Below is a block of entries; repeat exactly the lines starting at the line that contains "Here are a few" and ending at the line that contains "# Business_Analysis!", both included.

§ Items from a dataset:
※ ※ ※
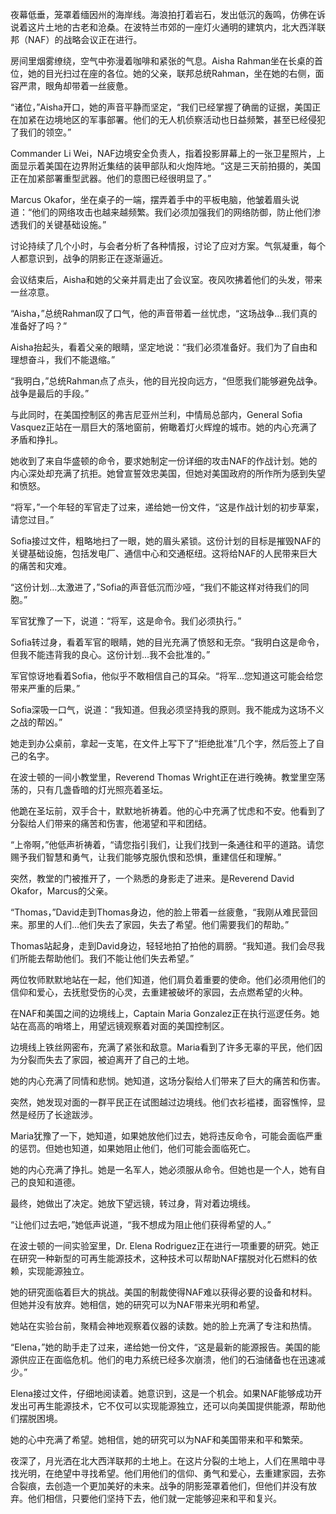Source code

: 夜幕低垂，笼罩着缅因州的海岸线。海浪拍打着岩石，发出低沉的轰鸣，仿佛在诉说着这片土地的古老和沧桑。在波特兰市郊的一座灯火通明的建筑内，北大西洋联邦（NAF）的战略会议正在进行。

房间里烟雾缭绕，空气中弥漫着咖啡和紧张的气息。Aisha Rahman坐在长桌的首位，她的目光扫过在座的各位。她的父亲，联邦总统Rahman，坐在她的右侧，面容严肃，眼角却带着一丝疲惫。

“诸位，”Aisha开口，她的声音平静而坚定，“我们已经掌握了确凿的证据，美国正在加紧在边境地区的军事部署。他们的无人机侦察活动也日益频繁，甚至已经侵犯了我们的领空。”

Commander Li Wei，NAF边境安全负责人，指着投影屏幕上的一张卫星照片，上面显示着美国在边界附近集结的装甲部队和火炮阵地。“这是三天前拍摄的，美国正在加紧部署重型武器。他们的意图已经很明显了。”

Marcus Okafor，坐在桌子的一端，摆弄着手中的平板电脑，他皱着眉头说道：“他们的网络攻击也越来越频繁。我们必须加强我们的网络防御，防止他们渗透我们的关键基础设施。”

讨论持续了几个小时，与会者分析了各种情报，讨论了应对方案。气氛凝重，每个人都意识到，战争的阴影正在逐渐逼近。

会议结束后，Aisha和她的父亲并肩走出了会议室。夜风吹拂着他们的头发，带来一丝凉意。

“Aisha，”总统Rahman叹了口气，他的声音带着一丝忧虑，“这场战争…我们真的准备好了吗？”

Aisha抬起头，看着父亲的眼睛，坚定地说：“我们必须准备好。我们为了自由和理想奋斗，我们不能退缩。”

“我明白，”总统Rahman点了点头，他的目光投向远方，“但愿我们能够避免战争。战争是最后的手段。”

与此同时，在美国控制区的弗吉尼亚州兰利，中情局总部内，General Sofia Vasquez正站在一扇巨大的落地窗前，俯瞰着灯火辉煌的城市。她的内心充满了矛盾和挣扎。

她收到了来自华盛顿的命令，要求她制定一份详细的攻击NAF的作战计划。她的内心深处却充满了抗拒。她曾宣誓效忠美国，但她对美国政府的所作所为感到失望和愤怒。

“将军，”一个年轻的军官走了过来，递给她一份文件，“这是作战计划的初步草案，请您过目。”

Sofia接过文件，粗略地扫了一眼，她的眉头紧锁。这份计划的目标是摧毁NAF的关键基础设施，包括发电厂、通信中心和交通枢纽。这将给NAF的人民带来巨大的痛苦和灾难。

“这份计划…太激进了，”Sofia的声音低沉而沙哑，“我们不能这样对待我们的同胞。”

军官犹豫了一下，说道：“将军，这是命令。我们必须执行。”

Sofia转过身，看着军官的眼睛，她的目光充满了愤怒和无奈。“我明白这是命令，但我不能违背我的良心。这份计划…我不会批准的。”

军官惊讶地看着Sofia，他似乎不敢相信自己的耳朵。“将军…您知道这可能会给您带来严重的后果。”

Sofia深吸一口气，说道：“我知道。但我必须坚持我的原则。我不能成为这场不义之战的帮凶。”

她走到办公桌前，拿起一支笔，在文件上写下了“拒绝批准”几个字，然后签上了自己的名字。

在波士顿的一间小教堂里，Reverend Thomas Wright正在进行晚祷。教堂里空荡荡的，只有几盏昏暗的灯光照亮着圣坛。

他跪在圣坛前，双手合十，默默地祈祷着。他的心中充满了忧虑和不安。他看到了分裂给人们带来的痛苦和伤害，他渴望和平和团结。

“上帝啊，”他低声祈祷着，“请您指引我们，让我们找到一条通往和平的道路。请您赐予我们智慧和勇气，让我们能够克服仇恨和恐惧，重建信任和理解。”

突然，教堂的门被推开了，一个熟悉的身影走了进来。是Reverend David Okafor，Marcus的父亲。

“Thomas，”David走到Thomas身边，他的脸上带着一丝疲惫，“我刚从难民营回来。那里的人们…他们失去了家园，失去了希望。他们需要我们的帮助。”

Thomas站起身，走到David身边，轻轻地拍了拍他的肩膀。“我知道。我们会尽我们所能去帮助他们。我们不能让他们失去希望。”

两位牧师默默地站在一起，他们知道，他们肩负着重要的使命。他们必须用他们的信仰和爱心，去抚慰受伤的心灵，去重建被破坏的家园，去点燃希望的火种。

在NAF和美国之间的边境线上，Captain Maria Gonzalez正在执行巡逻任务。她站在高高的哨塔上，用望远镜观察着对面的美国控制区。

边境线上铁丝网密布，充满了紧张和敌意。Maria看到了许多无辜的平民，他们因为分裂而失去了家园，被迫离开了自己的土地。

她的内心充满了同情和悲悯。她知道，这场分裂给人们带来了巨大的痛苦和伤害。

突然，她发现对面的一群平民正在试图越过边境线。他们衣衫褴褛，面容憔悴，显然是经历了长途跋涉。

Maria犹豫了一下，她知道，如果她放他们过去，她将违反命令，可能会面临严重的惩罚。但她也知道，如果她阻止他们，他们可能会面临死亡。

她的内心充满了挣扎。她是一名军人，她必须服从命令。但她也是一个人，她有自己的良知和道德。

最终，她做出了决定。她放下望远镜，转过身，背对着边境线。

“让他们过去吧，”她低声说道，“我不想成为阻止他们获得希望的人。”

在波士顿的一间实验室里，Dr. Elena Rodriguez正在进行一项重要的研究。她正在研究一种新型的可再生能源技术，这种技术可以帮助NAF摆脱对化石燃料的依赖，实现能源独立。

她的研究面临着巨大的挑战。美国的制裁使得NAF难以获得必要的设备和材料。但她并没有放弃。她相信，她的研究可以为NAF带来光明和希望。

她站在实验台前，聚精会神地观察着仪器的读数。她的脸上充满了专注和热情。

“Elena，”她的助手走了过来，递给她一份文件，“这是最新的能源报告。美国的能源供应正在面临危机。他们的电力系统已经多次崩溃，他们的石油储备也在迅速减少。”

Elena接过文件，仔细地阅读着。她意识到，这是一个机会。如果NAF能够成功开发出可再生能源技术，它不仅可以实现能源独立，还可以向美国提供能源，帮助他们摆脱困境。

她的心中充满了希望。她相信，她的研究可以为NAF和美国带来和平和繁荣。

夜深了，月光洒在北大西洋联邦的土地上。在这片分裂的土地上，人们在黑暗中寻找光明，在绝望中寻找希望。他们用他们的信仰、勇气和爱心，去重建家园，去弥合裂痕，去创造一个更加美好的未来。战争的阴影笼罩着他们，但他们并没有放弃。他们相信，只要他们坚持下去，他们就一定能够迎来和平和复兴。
※ ※ ※
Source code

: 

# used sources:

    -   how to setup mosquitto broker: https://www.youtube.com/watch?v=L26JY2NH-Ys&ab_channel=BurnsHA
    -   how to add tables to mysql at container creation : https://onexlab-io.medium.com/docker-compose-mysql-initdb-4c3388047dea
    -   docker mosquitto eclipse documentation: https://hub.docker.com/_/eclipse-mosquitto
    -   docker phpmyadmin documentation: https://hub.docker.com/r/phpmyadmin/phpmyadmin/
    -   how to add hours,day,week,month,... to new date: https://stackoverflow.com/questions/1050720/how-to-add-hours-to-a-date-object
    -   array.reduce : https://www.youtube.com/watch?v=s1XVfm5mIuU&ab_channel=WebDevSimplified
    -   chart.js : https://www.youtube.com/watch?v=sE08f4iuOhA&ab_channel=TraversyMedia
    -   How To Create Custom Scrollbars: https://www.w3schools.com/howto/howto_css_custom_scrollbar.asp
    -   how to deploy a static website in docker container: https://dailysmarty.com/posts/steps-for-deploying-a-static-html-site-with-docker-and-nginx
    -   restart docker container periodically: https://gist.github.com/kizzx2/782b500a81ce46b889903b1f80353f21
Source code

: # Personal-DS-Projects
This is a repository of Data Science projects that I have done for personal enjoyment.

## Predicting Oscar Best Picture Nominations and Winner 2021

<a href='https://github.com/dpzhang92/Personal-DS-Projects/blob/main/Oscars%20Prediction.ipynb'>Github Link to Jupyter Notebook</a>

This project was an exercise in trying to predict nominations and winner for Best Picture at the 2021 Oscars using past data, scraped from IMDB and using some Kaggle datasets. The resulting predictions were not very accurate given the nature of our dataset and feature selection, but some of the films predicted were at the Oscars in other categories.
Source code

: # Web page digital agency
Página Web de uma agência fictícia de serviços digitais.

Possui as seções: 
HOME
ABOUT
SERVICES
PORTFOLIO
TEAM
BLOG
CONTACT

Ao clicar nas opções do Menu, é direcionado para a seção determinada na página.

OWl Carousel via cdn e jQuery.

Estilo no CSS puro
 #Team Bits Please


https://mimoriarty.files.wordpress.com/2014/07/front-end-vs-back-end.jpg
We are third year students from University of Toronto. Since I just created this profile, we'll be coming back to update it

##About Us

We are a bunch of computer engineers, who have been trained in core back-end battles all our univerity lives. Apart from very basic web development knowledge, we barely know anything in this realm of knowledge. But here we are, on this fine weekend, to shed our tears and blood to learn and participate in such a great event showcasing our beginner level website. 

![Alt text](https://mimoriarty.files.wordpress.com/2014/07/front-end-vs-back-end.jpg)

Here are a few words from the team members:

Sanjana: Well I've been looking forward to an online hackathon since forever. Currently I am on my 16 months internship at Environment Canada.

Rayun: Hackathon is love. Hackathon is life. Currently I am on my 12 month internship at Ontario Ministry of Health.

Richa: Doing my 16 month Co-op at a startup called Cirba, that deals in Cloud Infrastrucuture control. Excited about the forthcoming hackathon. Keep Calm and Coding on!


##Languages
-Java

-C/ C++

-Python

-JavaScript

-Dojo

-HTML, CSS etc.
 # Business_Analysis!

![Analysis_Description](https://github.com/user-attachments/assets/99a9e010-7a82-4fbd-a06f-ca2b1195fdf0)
※ ※ ※
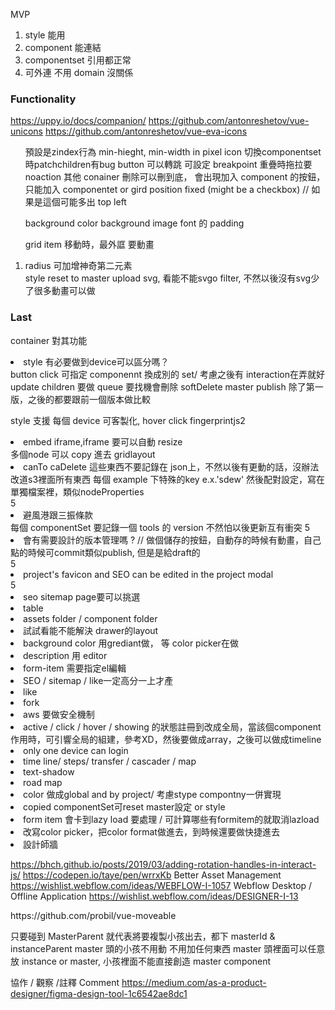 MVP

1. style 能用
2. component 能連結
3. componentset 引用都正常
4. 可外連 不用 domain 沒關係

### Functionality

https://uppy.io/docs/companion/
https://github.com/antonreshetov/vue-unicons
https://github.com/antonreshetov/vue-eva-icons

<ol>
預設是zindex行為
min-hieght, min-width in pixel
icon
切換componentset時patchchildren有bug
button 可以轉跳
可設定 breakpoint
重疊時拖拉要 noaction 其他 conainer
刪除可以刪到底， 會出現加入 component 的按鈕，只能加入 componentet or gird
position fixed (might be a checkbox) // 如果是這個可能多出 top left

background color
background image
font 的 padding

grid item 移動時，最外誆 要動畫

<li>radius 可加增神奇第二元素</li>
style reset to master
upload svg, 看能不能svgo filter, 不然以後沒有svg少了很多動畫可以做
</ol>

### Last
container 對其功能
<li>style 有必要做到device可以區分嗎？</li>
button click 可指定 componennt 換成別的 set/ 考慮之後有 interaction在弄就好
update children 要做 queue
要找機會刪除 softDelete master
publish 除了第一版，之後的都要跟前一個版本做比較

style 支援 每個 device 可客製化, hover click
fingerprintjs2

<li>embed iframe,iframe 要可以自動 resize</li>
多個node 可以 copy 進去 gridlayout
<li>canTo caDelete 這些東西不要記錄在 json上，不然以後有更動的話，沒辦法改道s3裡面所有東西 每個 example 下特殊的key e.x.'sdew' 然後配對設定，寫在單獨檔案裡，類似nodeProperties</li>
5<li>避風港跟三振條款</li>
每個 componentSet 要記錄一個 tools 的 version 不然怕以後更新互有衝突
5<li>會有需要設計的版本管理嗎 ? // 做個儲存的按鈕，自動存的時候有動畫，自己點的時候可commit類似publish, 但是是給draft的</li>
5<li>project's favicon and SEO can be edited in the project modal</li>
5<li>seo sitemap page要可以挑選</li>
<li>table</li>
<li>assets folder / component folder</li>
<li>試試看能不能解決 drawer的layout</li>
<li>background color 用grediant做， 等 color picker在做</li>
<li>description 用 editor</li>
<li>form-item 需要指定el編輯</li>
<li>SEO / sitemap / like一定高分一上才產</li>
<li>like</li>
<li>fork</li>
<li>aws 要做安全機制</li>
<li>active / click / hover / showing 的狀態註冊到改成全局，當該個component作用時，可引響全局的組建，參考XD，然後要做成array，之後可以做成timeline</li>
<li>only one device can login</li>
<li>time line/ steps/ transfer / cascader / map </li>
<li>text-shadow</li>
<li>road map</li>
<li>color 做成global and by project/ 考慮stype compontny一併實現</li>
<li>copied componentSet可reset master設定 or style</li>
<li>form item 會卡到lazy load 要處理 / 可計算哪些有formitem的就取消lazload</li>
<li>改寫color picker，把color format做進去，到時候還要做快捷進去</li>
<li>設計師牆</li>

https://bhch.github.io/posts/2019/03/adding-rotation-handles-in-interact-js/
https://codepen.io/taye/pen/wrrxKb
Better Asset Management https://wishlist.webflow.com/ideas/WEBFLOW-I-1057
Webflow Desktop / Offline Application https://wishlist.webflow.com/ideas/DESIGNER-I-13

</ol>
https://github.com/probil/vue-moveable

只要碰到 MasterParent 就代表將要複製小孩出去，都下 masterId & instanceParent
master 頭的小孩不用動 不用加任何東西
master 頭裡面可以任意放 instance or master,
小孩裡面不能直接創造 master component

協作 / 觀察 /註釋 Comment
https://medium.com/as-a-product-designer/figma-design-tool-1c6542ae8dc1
※ ※ ※
§ YOUR RESPONSE:
Here are a few words from the team members:

Sanjana: Well I've been looking forward to an online hackathon since forever. Currently I am on my 16 months internship at Environment Canada.

Rayun: Hackathon is love. Hackathon is life. Currently I am on my 12 month internship at Ontario Ministry of Health.

Richa: Doing my 16 month Co-op at a startup called Cirba, that deals in Cloud Infrastrucuture control. Excited about the forthcoming hackathon. Keep Calm and Coding on!


##Languages
-Java

-C/ C++

-Python

-JavaScript

-Dojo

-HTML, CSS etc.
 # Business_Analysis!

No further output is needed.